◆ RECORD SET ◆
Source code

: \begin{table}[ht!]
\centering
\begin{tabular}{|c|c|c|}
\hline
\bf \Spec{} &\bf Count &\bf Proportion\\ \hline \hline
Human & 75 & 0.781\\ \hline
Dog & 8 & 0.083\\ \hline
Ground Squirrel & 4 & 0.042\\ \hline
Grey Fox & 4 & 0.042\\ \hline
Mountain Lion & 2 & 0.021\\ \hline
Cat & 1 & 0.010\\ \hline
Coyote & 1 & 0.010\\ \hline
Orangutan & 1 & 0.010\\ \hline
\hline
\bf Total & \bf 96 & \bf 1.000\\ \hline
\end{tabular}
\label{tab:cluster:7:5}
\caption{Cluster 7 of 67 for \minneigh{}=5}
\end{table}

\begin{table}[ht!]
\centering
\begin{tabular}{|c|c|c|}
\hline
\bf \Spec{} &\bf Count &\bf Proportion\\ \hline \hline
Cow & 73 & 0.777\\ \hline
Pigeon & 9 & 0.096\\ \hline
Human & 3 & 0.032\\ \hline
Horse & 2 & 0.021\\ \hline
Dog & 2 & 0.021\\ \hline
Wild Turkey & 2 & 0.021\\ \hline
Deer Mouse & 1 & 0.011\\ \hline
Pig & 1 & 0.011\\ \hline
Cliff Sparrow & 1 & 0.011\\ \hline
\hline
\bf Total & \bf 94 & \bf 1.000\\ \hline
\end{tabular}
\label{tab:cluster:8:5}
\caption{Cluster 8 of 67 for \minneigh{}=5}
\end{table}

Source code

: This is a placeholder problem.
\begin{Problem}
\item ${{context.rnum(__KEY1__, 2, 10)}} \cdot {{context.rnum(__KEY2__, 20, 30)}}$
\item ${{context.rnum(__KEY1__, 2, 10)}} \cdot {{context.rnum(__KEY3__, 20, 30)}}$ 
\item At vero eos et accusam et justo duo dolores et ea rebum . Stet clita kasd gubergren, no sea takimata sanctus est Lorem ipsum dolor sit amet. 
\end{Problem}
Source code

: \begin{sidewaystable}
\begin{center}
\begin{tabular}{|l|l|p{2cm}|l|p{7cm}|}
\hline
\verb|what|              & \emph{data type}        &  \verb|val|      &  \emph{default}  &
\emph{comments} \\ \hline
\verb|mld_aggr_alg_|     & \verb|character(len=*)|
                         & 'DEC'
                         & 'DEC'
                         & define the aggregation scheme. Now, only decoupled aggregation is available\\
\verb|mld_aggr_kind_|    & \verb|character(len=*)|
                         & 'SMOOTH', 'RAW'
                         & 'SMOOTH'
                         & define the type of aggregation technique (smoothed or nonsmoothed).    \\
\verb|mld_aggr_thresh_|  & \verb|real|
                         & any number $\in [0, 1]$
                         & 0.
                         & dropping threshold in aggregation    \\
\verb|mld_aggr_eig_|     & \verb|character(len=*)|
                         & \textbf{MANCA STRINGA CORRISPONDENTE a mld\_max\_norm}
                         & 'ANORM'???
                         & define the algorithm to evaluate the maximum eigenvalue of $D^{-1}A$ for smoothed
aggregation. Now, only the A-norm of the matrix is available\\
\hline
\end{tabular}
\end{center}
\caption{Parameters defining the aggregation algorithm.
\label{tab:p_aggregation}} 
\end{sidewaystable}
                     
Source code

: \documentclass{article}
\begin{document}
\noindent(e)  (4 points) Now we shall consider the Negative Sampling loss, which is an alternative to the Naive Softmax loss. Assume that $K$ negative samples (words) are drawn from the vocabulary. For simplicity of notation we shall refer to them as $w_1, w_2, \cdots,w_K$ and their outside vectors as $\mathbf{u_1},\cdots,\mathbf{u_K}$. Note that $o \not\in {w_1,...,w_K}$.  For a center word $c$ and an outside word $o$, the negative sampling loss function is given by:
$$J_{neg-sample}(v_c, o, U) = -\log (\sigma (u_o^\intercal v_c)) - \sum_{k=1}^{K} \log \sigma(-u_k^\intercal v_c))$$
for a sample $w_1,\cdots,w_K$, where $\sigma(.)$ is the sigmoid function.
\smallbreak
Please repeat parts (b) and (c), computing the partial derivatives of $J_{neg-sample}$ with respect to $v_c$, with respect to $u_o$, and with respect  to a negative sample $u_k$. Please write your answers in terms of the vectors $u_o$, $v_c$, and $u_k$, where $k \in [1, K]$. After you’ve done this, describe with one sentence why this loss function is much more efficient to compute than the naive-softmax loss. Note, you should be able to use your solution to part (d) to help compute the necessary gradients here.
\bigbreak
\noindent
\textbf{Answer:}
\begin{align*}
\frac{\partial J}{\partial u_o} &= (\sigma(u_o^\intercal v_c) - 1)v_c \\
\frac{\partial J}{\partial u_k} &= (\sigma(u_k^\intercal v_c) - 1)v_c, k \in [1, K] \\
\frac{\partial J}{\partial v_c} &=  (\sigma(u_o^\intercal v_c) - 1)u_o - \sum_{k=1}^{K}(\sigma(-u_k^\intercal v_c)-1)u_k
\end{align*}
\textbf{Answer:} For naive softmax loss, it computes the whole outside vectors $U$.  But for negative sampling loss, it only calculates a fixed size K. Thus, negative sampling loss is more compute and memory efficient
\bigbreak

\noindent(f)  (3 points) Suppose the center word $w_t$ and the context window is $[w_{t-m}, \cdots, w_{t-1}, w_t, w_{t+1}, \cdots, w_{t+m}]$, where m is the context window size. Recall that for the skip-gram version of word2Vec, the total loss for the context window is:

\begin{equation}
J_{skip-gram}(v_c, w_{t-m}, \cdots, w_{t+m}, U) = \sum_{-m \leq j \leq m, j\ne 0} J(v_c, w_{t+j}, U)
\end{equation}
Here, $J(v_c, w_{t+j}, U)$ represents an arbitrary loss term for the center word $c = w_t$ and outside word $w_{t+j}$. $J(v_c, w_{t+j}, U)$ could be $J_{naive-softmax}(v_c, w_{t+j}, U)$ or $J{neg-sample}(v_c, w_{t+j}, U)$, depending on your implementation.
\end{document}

◆ THE PROBLEM ◆
Repeat each entry above exactly as shown.

◆ ANSWER BOX ◆
Source code

: \begin{table}[ht!]
\centering
\begin{tabular}{|c|c|c|}
\hline
\bf \Spec{} &\bf Count &\bf Proportion\\ \hline \hline
Human & 75 & 0.781\\ \hline
Dog & 8 & 0.083\\ \hline
Ground Squirrel & 4 & 0.042\\ \hline
Grey Fox & 4 & 0.042\\ \hline
Mountain Lion & 2 & 0.021\\ \hline
Cat & 1 & 0.010\\ \hline
Coyote & 1 & 0.010\\ \hline
Orangutan & 1 & 0.010\\ \hline
\hline
\bf Total & \bf 96 & \bf 1.000\\ \hline
\end{tabular}
\label{tab:cluster:7:5}
\caption{Cluster 7 of 67 for \minneigh{}=5}
\end{table}

\begin{table}[ht!]
\centering
\begin{tabular}{|c|c|c|}
\hline
\bf \Spec{} &\bf Count &\bf Proportion\\ \hline \hline
Cow & 73 & 0.777\\ \hline
Pigeon & 9 & 0.096\\ \hline
Human & 3 & 0.032\\ \hline
Horse & 2 & 0.021\\ \hline
Dog & 2 & 0.021\\ \hline
Wild Turkey & 2 & 0.021\\ \hline
Deer Mouse & 1 & 0.011\\ \hline
Pig & 1 & 0.011\\ \hline
Cliff Sparrow & 1 & 0.011\\ \hline
\hline
\bf Total & \bf 94 & \bf 1.000\\ \hline
\end{tabular}
\label{tab:cluster:8:5}
\caption{Cluster 8 of 67 for \minneigh{}=5}
\end{table}

Source code

: This is a placeholder problem.
\begin{Problem}
\item ${{context.rnum(__KEY1__, 2, 10)}} \cdot {{context.rnum(__KEY2__, 20, 30)}}$
\item ${{context.rnum(__KEY1__, 2, 10)}} \cdot {{context.rnum(__KEY3__, 20, 30)}}$ 
\item At vero eos et accusam et justo duo dolores et ea rebum . Stet clita kasd gubergren, no sea takimata sanctus est Lorem ipsum dolor sit amet. 
\end{Problem}
Source code

: \begin{sidewaystable}
\begin{center}
\begin{tabular}{|l|l|p{2cm}|l|p{7cm}|}
\hline
\verb|what|              & \emph{data type}        &  \verb|val|      &  \emph{default}  &
\emph{comments} \\ \hline
\verb|mld_aggr_alg_|     & \verb|character(len=*)|
                         & 'DEC'
                         & 'DEC'
                         & define the aggregation scheme. Now, only decoupled aggregation is available\\
\verb|mld_aggr_kind_|    & \verb|character(len=*)|
                         & 'SMOOTH', 'RAW'
                         & 'SMOOTH'
                         & define the type of aggregation technique (smoothed or nonsmoothed).    \\
\verb|mld_aggr_thresh_|  & \verb|real|
                         & any number $\in [0, 1]$
                         & 0.
                         & dropping threshold in aggregation    \\
\verb|mld_aggr_eig_|     & \verb|character(len=*)|
                         & \textbf{MANCA STRINGA CORRISPONDENTE a mld\_max\_norm}
                         & 'ANORM'???
                         & define the algorithm to evaluate the maximum eigenvalue of $D^{-1}A$ for smoothed
aggregation. Now, only the A-norm of the matrix is available\\
\hline
\end{tabular}
\end{center}
\caption{Parameters defining the aggregation algorithm.
\label{tab:p_aggregation}} 
\end{sidewaystable}
                     
Source code

: \documentclass{article}
\begin{document}
\noindent(e)  (4 points) Now we shall consider the Negative Sampling loss, which is an alternative to the Naive Softmax loss. Assume that $K$ negative samples (words) are drawn from the vocabulary. For simplicity of notation we shall refer to them as $w_1, w_2, \cdots,w_K$ and their outside vectors as $\mathbf{u_1},\cdots,\mathbf{u_K}$. Note that $o \not\in {w_1,...,w_K}$.  For a center word $c$ and an outside word $o$, the negative sampling loss function is given by:
$$J_{neg-sample}(v_c, o, U) = -\log (\sigma (u_o^\intercal v_c)) - \sum_{k=1}^{K} \log \sigma(-u_k^\intercal v_c))$$
for a sample $w_1,\cdots,w_K$, where $\sigma(.)$ is the sigmoid function.
\smallbreak
Please repeat parts (b) and (c), computing the partial derivatives of $J_{neg-sample}$ with respect to $v_c$, with respect to $u_o$, and with respect  to a negative sample $u_k$. Please write your answers in terms of the vectors $u_o$, $v_c$, and $u_k$, where $k \in [1, K]$. After you’ve done this, describe with one sentence why this loss function is much more efficient to compute than the naive-softmax loss. Note, you should be able to use your solution to part (d) to help compute the necessary gradients here.
\bigbreak
\noindent
\textbf{Answer:}
\begin{align*}
\frac{\partial J}{\partial u_o} &= (\sigma(u_o^\intercal v_c) - 1)v_c \\
\frac{\partial J}{\partial u_k} &= (\sigma(u_k^\intercal v_c) - 1)v_c, k \in [1, K] \\
\frac{\partial J}{\partial v_c} &=  (\sigma(u_o^\intercal v_c) - 1)u_o - \sum_{k=1}^{K}(\sigma(-u_k^\intercal v_c)-1)u_k
\end{align*}
\textbf{Answer:} For naive softmax loss, it computes the whole outside vectors $U$.  But for negative sampling loss, it only calculates a fixed size K. Thus, negative sampling loss is more compute and memory efficient
\bigbreak

\noindent(f)  (3 points) Suppose the center word $w_t$ and the context window is $[w_{t-m}, \cdots, w_{t-1}, w_t, w_{t+1}, \cdots, w_{t+m}]$, where m is the context window size. Recall that for the skip-gram version of word2Vec, the total loss for the context window is:

\begin{equation}
J_{skip-gram}(v_c, w_{t-m}, \cdots, w_{t+m}, U) = \sum_{-m \leq j \leq m, j\ne 0} J(v_c, w_{t+j}, U)
\end{equation}
Here, $J(v_c, w_{t+j}, U)$ represents an arbitrary loss term for the center word $c = w_t$ and outside word $w_{t+j}$. $J(v_c, w_{t+j}, U)$ could be $J_{naive-softmax}(v_c, w_{t+j}, U)$ or $J{neg-sample}(v_c, w_{t+j}, U)$, depending on your implementation.
\end{document}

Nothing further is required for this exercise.